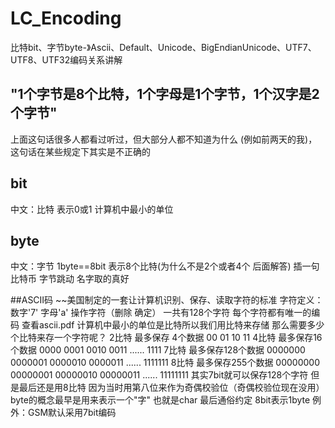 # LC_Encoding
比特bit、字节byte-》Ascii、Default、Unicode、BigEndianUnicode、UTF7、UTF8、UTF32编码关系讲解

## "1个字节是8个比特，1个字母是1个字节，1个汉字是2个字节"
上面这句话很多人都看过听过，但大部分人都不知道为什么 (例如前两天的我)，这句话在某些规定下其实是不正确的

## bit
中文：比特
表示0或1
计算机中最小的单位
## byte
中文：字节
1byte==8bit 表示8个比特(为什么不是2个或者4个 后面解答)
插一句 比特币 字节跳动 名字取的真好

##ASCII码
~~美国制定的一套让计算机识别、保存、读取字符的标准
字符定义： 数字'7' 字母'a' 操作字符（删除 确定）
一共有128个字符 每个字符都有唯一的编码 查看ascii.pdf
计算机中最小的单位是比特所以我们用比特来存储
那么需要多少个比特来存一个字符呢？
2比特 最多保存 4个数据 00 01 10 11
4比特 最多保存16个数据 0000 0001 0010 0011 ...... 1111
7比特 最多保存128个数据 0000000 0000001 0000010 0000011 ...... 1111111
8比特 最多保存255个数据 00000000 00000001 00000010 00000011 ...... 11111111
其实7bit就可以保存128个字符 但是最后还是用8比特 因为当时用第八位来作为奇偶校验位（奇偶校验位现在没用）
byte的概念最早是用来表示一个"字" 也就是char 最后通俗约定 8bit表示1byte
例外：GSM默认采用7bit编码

::::::::

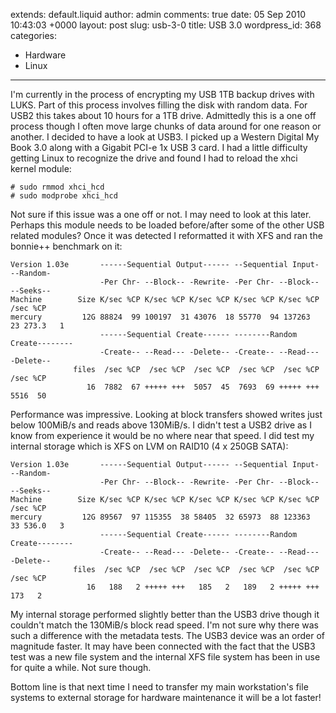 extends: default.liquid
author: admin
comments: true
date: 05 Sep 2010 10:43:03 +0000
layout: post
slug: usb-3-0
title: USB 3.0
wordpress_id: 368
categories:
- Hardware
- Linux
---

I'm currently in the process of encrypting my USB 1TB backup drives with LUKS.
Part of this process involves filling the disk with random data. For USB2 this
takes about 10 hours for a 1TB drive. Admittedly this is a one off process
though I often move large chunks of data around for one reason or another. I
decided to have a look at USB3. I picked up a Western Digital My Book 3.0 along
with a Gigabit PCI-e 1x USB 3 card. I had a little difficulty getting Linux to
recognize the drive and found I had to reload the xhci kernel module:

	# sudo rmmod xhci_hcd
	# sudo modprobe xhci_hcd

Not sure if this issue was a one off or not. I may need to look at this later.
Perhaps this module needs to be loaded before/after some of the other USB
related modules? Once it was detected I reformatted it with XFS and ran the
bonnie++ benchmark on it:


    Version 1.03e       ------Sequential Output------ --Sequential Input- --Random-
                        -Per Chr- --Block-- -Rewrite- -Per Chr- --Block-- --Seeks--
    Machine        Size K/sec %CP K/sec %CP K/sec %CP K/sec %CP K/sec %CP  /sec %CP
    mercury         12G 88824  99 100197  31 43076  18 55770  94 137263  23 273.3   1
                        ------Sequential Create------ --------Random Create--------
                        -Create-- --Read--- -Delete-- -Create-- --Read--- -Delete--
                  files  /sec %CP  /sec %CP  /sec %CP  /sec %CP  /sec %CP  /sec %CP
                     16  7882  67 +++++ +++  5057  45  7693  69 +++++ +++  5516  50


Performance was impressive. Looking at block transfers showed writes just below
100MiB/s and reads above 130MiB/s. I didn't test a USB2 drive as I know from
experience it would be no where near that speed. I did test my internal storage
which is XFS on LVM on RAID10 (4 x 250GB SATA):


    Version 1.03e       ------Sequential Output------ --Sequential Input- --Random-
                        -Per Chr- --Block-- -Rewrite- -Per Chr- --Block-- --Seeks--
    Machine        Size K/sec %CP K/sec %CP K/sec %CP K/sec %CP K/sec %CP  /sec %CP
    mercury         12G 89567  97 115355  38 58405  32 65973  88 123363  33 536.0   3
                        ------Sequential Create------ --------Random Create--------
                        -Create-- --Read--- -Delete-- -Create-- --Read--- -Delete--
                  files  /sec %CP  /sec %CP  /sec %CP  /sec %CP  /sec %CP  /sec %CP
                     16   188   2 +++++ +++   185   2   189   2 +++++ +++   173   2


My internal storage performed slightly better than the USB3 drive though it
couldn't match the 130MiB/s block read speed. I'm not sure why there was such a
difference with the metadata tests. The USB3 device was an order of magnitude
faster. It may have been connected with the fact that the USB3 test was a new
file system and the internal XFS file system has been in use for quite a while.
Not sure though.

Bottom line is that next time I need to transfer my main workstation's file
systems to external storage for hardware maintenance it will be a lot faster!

::::::::

■ Task to carry out:
Beginning with the line above that contains "couldn't match the", copy each line exactly up to and including the line that contains "systems to external", and go no further.

■ Task output:
couldn't match the 130MiB/s block read speed. I'm not sure why there was such a
difference with the metadata tests. The USB3 device was an order of magnitude
faster. It may have been connected with the fact that the USB3 test was a new
file system and the internal XFS file system has been in use for quite a while.
Not sure though.

Bottom line is that next time I need to transfer my main workstation's file
systems to external storage for hardware maintenance it will be a lot faster!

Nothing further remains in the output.